I will try to give you a different view angle of this problem by separating _write_ and _read_ operations and their respective stores. A big red warning before diving into this in more depth: that is, while you can optimize for performance you are also introducing complexity which you should _understand_ and consider and talk about with your business/operations managers.

### Write operation 
As you mention your "transaction with a subset of functionality", these are your use cases/models for write operations. This way you can optimise the write models as your business drives you. Your write models could be still stored in your current RDMS choice. 

The first important distinction and added value here is that you allow yourself to:

- Separate the write concern from reads (and its persistence store)
- Ease of adding cross cutting concerns like testing, logging, auditing, deadlock management, authorising, scaling, etc.

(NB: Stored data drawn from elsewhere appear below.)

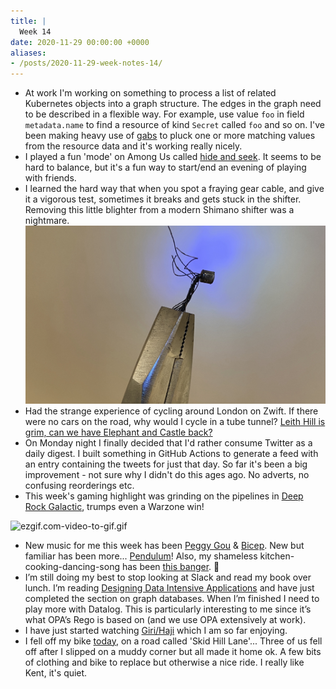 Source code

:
 ```yaml
---
title: |
  Week 14
date: 2020-11-29 00:00:00 +0000
aliases:
- /posts/2020-11-29-week-notes-14/
---
```


- At work I'm working on something to process a list of related Kubernetes objects into a graph structure. The edges in the graph need to be described in a flexible way. For example, use value `foo` in field `metadata.name` to find a resource of kind `Secret` called `foo` and so on. I've been making heavy use of [gabs](https://github.com/Jeffail/gabs) to pluck one or more matching values from the resource data and it's working really nicely.
- I played a fun 'mode' on Among Us called [hide and seek](https://www.hitc.com/en-gb/2020/11/03/among-us-how-do-you-play-hide-and-seek-setting-rules/). It seems to be hard to balance, but it's a fun way to start/end an evening of playing with friends.
- I learned the hard way that when you spot a fraying gear cable, and give it a vigorous test, sometimes it breaks and gets stuck in the shifter. Removing this little blighter from a modern Shimano shifter was a nightmare.
    ![9CDCB89E-D1B5-4653-8547-276F99F4FA67.jpeg](9CDCB89E-D1B5-4653-8547-276F99F4FA67.jpeg)
- Had the strange experience of cycling around London on Zwift. If there were no cars on the road, why would I cycle in a tube tunnel? [Leith Hill is grim, can we have Elephant and Castle back?](https://zwiftinsider.com/route/greatest-london-loop/)
- On Monday night I finally decided that I'd rather consume Twitter as a daily digest. I built something in GitHub Actions to generate a feed with an entry containing the tweets for just that day. So far it's been a big improvement - not sure why I didn't do this ages ago. No adverts, no confusing reorderings etc.
- This week's gaming highlight was grinding on the pipelines in [Deep Rock Galactic](https://store.steampowered.com/app/548430/Deep_Rock_Galactic/), trumps even a Warzone win!

![ezgif.com-video-to-gif.gif](ezgif.com-video-to-gif.gif)

- New music for me this week has been [Peggy Gou](https://open.spotify.com/track/1GZJu6ciZ55S8Kp1s8Z5ex?si=H4ceEGxVQf-gdiadK7jULQ) & [Bicep](https://open.spotify.com/track/73X9X7kDgsm4YeHpc8prf6?si=qKX_btR5QTq2l5m9QzSaIQ). New but familiar has been more... [Pendulum](https://open.spotify.com/track/7eJqLdEQ96D5Xzc406xkeZ?si=QKrOhvEoSMKAnzAF54DhgQ)! Also, my shameless kitchen-cooking-dancing-song has been [this banger](https://open.spotify.com/track/75rGONmoi48LLYBFaGiYsv?si=6bg1yRqISK-ig2qQ5hJRSQ). 🕺
- I’m still doing my best to stop looking at Slack and read my book over lunch. I’m reading [Designing Data Intensive Applications](https://www.oreilly.com/library/view/designing-data-intensive-applications/9781491903063/) and have just completed the section on graph databases. When I’m finished I need to play more with Datalog. This is particularly interesting to me since it’s what OPA’s Rego is based on (and we use OPA extensively at work).
- I have just started watching [Giri/Haji](https://en.wikipedia.org/wiki/Giri/Haji) which I am so far enjoying.
- I fell off my bike [today](https://www.strava.com/athletes/1238371), on a road called 'Skid Hill Lane'... Three of us fell off after I slipped on a muddy corner but all made it home ok. A few bits of clothing and bike to replace but otherwise a nice ride. I really like Kent, it's quiet.
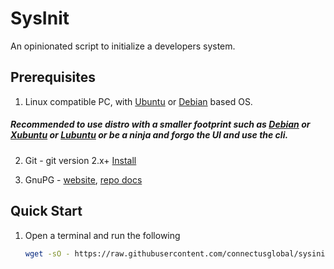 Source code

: # SysInit

An opinionated script to initialize a developers system.

## Prerequisites

1. Linux compatible PC, with [Ubuntu](https://ubuntu.com/) or [Debian](https://www.debian.org/) based OS.

##### Recommended to use distro with a smaller footprint such as [Debian](https://www.debian.org/) or [Xubuntu](https://xubuntu.org/) or [Lubuntu](https://lubuntu.net/) or be a ninja and forgo the UI and use the cli.

2. Git - git version 2.x+ [Install](./docs/git-install.md)

3. GnuPG - [website](https://gnupg.org/), [repo docs](./docs/gpg.md)

## Quick Start

1. Open a terminal and run the following

   ```sh
   wget -sO - https://raw.githubusercontent.com/connectusglobal/sysinit/install.sh | sudo bash -s <sudo_password>
   ```

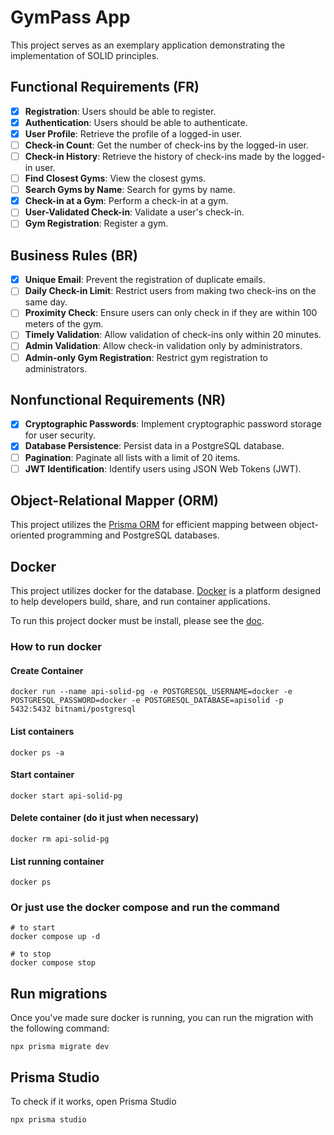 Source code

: # GymPass App

This project serves as an exemplary application demonstrating the implementation of SOLID principles.

## Functional Requirements (FR)

- [x] **Registration**: Users should be able to register.
- [x] **Authentication**: Users should be able to authenticate.
- [x] **User Profile**: Retrieve the profile of a logged-in user.
- [ ] **Check-in Count**: Get the number of check-ins by the logged-in user.
- [ ] **Check-in History**: Retrieve the history of check-ins made by the logged-in user.
- [ ] **Find Closest Gyms**: View the closest gyms.
- [ ] **Search Gyms by Name**: Search for gyms by name.
- [x] **Check-in at a Gym**: Perform a check-in at a gym.
- [ ] **User-Validated Check-in**: Validate a user's check-in.
- [ ] **Gym Registration**: Register a gym.

## Business Rules (BR)

- [x] **Unique Email**: Prevent the registration of duplicate emails.
- [ ] **Daily Check-in Limit**: Restrict users from making two check-ins on the same day.
- [ ] **Proximity Check**: Ensure users can only check in if they are within 100 meters of the gym.
- [ ] **Timely Validation**: Allow validation of check-ins only within 20 minutes.
- [ ] **Admin Validation**: Allow check-in validation only by administrators.
- [ ] **Admin-only Gym Registration**: Restrict gym registration to administrators.

## Nonfunctional Requirements (NR)

- [x] **Cryptographic Passwords**: Implement cryptographic password storage for user security.
- [x] **Database Persistence**: Persist data in a PostgreSQL database.
- [ ] **Pagination**: Paginate all lists with a limit of 20 items.
- [ ] **JWT Identification**: Identify users using JSON Web Tokens (JWT).

## Object-Relational Mapper (ORM)

This project utilizes the [Prisma ORM](https://github.com/prisma) for efficient mapping between object-oriented programming and PostgreSQL databases.

## Docker

This project utilizes docker for the database. [Docker](https://www.docker.com/) is a platform designed to help developers build, share, and run container applications.

To run this project docker must be install, please see the [doc](https://docs.docker.com/get-docker/).

### How to run docker

#### Create Container
```
docker run --name api-solid-pg -e POSTGRESQL_USERNAME=docker -e POSTGRESQL_PASSWORD=docker -e POSTGRESQL_DATABASE=apisolid -p 5432:5432 bitnami/postgresql
```

#### List containers
```
docker ps -a
```

#### Start container
```
docker start api-solid-pg
```

#### Delete container (do it just when necessary)
```
docker rm api-solid-pg
```

#### List running container
```
docker ps
```

### Or just use the docker compose and run the command
```
# to start
docker compose up -d

# to stop
docker compose stop
```

## Run migrations
Once you've made sure docker is running, you can run the migration with the following command:

```
npx prisma migrate dev
```

## Prisma Studio
To check if it works, open Prisma Studio

```
npx prisma studio
``` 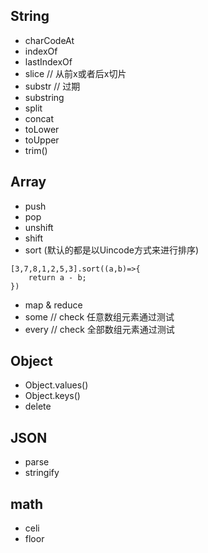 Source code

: ## String 
- charCodeAt
- indexOf
- lastIndexOf 
- slice // 从前x或者后x切片
- substr // 过期
- substring
- split
- concat
- toLower
- toUpper
- trim()

## Array
- push
- pop
- unshift
- shift
- sort (默认的都是以Uincode方式来进行排序)

```
[3,7,8,1,2,5,3].sort((a,b)=>{
    return a - b;
})

```

- map & reduce
- some // check 任意数组元素通过测试
- every // check 全部数组元素通过测试



## Object
- Object.values()
- Object.keys()
- delete

## JSON
- parse
- stringify

## math
- celi 
- floor
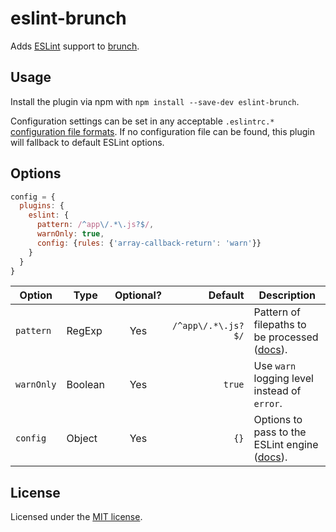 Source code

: # eslint-brunch
Adds [ESLint](http://eslint.org) support to [brunch](http://brunch.io).

## Usage
Install the plugin via npm with `npm install --save-dev eslint-brunch`.

Configuration settings can be set in any acceptable `.eslintrc.*` [configuration file formats](http://eslint.org/docs/user-guide/configuring#configuration-file-formats). If no configuration file can be found, this plugin will fallback to default ESLint options.

## Options

```javascript
config = {
  plugins: {
    eslint: {
      pattern: /^app\/.*\.js?$/,
      warnOnly: true,
      config: {rules: {'array-callback-return': 'warn'}}
    }
  }
}
```

| Option     | Type    | Optional? | Default | Description                                                                                                 |
|------------|---------|:---------:|--------:|---------------------------------------------------------------------------------------------------|
| `pattern`  | RegExp  | Yes       | `/^app\/.*\.js?$/` | Pattern of filepaths to be processed ([docs](http://brunch.io/docs/plugins#property-pattern-)).             |
| `warnOnly` | Boolean | Yes       | `true` | Use `warn` logging level instead of `error`.                                                                |
| `config`   | Object  | Yes       | `{}` | Options to pass to the ESLint engine ([docs](http://eslint.org/docs/developer-guide/nodejs-api#cliengine)). |


## License

Licensed under the [MIT license](https://github.com/spyl94/eslint-brunch/blob/master/LICENSE).
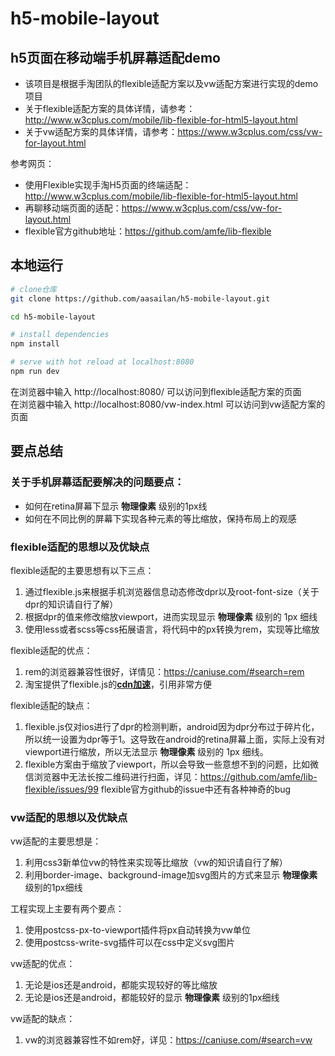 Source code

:# h5-mobile-layout

## h5页面在移动端手机屏幕适配demo    
* 该项目是根据手淘团队的flexible适配方案以及vw适配方案进行实现的demo项目
* 关于flexible适配方案的具体详情，请参考：http://www.w3cplus.com/mobile/lib-flexible-for-html5-layout.html   
* 关于vw适配方案的具体详情，请参考：https://www.w3cplus.com/css/vw-for-layout.html

参考网页：   
* 使用Flexible实现手淘H5页面的终端适配：http://www.w3cplus.com/mobile/lib-flexible-for-html5-layout.html
* 再聊移动端页面的适配：https://www.w3cplus.com/css/vw-for-layout.html
* flexible官方github地址：https://github.com/amfe/lib-flexible

## 本地运行

``` bash
# clone仓库
git clone https://github.com/aasailan/h5-mobile-layout.git

cd h5-mobile-layout

# install dependencies
npm install

# serve with hot reload at localhost:8080
npm run dev
```
在浏览器中输入 http://localhost:8080/ 可以访问到flexible适配方案的页面   
在浏览器中输入 http://localhost:8080/vw-index.html 可以访问到vw适配方案的页面

## 要点总结

### 关于手机屏幕适配要解决的问题要点：
* 如何在retina屏幕下显示 **物理像素** 级别的1px线
* 如何在不同比例的屏幕下实现各种元素的等比缩放，保持布局上的观感

### flexible适配的思想以及优缺点
flexible适配的主要思想有以下三点：   
1. 通过flexible.js来根据手机浏览器信息动态修改dpr以及root-font-size（关于dpr的知识请自行了解）
2. 根据dpr的值来修改缩放viewport，进而实现显示 **物理像素** 级别的 1px 细线
3. 使用less或者scss等css拓展语言，将代码中的px转换为rem，实现等比缩放

flexible适配的优点：  
1. rem的浏览器兼容性很好，详情见：https://caniuse.com/#search=rem
2. 淘宝提供了flexible.js的[**cdn加速**](http://g.tbcdn.cn/mtb/lib-flexible/0.3.4/??flexible_css.js,flexible.js)，引用非常方便

flexible适配的缺点：
1. flexible.js仅对ios进行了dpr的检测判断，android因为dpr分布过于碎片化，所以统一设置为dpr等于1。这导致在android的retina屏幕上面，实际上没有对viewport进行缩放，所以无法显示 **物理像素** 级别的 1px 细线。
2. flexible方案由于缩放了viewport，所以会导致一些意想不到的问题，比如微信浏览器中无法长按二维码进行扫面，详见：https://github.com/amfe/lib-flexible/issues/99  flexible官方github的issue中还有各种神奇的bug

### vw适配的思想以及优缺点
vw适配的主要思想是：
1. 利用css3新单位vw的特性来实现等比缩放（vw的知识请自行了解）
2. 利用border-image、background-image加svg图片的方式来显示 **物理像素** 级别的1px细线

工程实现上主要有两个要点：
1. 使用postcss-px-to-viewport插件将px自动转换为vw单位
2. 使用postcss-write-svg插件可以在css中定义svg图片

vw适配的优点：
1. 无论是ios还是android，都能实现较好的等比缩放
2. 无论是ios还是android，都能较好的显示 **物理像素** 级别的1px细线

vw适配的缺点：
1. vw的浏览器兼容性不如rem好，详见：https://caniuse.com/#search=vw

Your writes and basically _commands_ that originates from your clients requests. These commands contain all the neccessary payload for storing your use-case optimised model to the write persistence store.

### Read operation
Depending on your data structure and relations, read models are a way to store data in a _denormalized_ way. As you wrote: a current read operation consists of 14 SQL joins which could be a nightmare to deal with. This is where use-case optimised read models can step in. 

Your read models are the _queries_ that serve the denormalised data (maybe from its separate data store). While using separate read models you optimise for performance but also add neccessary complexity. 

- Separate the read concern from writes (and its persistence store)
- Ease of adding cross cutting concerns like testing, logging, auditing, caching, authorising, scaling, etc.

Storage of the read side could be ranging from RDMS to fast NoSQL solutions like document db's and key-value stores.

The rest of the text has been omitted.